According to Forbes, most companies are getting purpose completely wrong by treating it as something to find rather than build through consistent action. Purpose functions as a coordination system that helps people connect individual efforts to collective meaning, not as a slogan or morale booster. Leaders who successfully create purpose embed it in meetings, decisions, and everyday signals that show what truly matters. Research from psychologists Edward Deci and Richard Ryan through self-determination theory shows that human motivation grows from autonomy, competence, and relatedness. Purpose becomes believable only when visible in daily behavior, with employees judging authenticity by consistency between words and actions rather than inspirational statements alone.
Purpose as Practice, Not Revelation
Here’s the thing about purpose: it’s not some magical insight you discover during a leadership retreat. It’s a practice. Companies that treat it like a finished product to be unveiled and then forgotten are setting themselves up for failure. The shift from finding to creating requires humility—leaders need to stop acting like visionaries revealing profound truths and start behaving like gardeners cultivating shared meaning.
Think about it. When was the last time you heard a corporate purpose statement that actually changed how people worked? Most become background noise within weeks. But when leaders consistently connect daily work to real impact—sharing customer stories, explaining how process changes improve someone’s day, discussing why projects matter beyond profit—that’s when purpose becomes tangible.
The Coordination System That Actually Works
Purpose at its best functions as what the article calls a “coordination system.” Basically, it helps people understand how their individual contributions fit into something larger.

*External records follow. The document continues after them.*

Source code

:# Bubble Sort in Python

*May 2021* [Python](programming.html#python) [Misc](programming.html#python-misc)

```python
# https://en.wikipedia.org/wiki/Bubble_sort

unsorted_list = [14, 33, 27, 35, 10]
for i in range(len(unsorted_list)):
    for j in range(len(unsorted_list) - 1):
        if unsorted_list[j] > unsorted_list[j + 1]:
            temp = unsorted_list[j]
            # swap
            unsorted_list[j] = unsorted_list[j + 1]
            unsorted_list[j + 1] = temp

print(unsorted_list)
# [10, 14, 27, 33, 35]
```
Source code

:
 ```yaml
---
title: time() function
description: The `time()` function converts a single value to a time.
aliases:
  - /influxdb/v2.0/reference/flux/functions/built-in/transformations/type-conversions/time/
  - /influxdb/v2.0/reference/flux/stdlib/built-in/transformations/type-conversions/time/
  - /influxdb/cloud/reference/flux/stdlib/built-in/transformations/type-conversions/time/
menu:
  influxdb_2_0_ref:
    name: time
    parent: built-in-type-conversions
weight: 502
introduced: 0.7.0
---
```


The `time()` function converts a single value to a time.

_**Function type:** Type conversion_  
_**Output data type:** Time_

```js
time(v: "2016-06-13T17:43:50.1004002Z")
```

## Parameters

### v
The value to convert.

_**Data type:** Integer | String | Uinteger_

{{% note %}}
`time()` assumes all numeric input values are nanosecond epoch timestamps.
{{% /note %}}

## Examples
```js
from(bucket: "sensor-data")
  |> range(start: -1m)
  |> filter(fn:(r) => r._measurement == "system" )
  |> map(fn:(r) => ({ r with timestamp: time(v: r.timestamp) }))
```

When that connection is missing, even the most beautifully crafted mission statements become meaningless corporate speak.
And this isn’t just theoretical. We’ve all seen companies that claim to value innovation but punish failure, or leaders who talk about work-life balance but never take time off themselves. Employees aren’t stupid—they notice these contradictions immediately. The moment words and actions don’t align, purpose becomes just another empty promise.
Building Purpose Through Daily Decisions
So how do you actually build purpose rather than just declare it? It starts with aligning meeting agendas with stated purpose. If your company claims to improve lives, start discussions with real examples of how your work did that last week. If sustainability is your mission, show the metrics and decisions that reflect it.
Hiring and recognition practices reveal what you truly value. When you only reward financial output, you’re telling people that profit outranks everything else. But when you balance recognition between performance and contribution to purpose, you change behavior faster than any poster campaign could.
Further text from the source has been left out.